[Exercise requirements]
In the listing, find every line that has the string "quindi" and copy it.
---
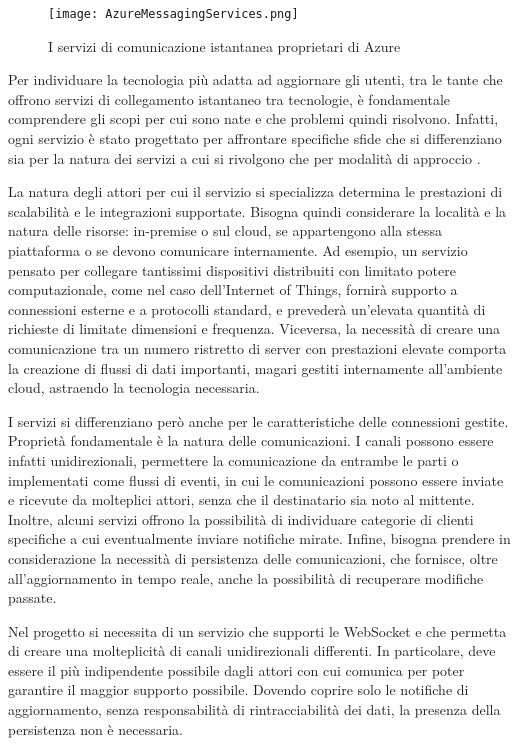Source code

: \begin{figure}[h!]
    \centering
    \texttt{[image: AzureMessagingServices.png]}
    \caption{I servizi di comunicazione istantanea proprietari di Azure}
\end{figure}	


Per individuare la tecnologia più adatta ad aggiornare gli utenti, tra le tante che offrono servizi di collegamento istantaneo tra tecnologie, è fondamentale comprendere  gli scopi per cui sono nate e che problemi quindi risolvono. Infatti, ogni servizio è stato progettato per affrontare specifiche sfide che si differenziano sia per la natura dei servizi a cui si rivolgono che per  modalità di approccio .

La natura degli attori per cui il servizio si specializza determina le prestazioni di scalabilità e le integrazioni supportate. Bisogna quindi considerare la località e la natura delle risorse: in-premise o sul cloud, se appartengono alla stessa piattaforma o se devono comunicare internamente.
Ad esempio, un servizio pensato per collegare tantissimi dispositivi distribuiti con limitato potere computazionale, come nel caso dell’Internet of Things, fornirà  supporto a connessioni esterne e a protocolli standard, e prevederà un’elevata quantità di richieste di limitate dimensioni e frequenza. Viceversa, la necessità di creare una comunicazione tra un numero ristretto di server con prestazioni elevate comporta la creazione di flussi di dati importanti, magari gestiti internamente all’ambiente cloud, astraendo la tecnologia necessaria.

I servizi si differenziano però anche per le caratteristiche delle connessioni gestite.
Proprietà fondamentale è la natura delle comunicazioni. I canali possono essere infatti unidirezionali, permettere la comunicazione da entrambe le parti o implementati come flussi di eventi, in cui le comunicazioni possono essere inviate e ricevute da molteplici attori, senza che il destinatario sia noto al mittente. Inoltre, alcuni servizi offrono la possibilità di individuare categorie di clienti specifiche a cui eventualmente inviare notifiche mirate. Infine, bisogna prendere in considerazione la necessità di persistenza delle comunicazioni, che fornisce, oltre all’aggiornamento in tempo reale, anche la possibilità di recuperare modifiche passate.

Nel progetto si necessita di un servizio che supporti le WebSocket e che permetta di creare una molteplicità di canali unidirezionali differenti. In particolare, deve essere il più indipendente possibile dagli attori con cui comunica per poter garantire il maggior supporto possibile. Dovendo coprire solo le notifiche di aggiornamento, senza responsabilità di rintracciabilità dei dati, la presenza della persistenza non è necessaria.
---
[Output for this task]
Per individuare la tecnologia più adatta ad aggiornare gli utenti, tra le tante che offrono servizi di collegamento istantaneo tra tecnologie, è fondamentale comprendere  gli scopi per cui sono nate e che problemi quindi risolvono. Infatti, ogni servizio è stato progettato per affrontare specifiche sfide che si differenziano sia per la natura dei servizi a cui si rivolgono che per  modalità di approccio .
La natura degli attori per cui il servizio si specializza determina le prestazioni di scalabilità e le integrazioni supportate. Bisogna quindi considerare la località e la natura delle risorse: in-premise o sul cloud, se appartengono alla stessa piattaforma o se devono comunicare internamente.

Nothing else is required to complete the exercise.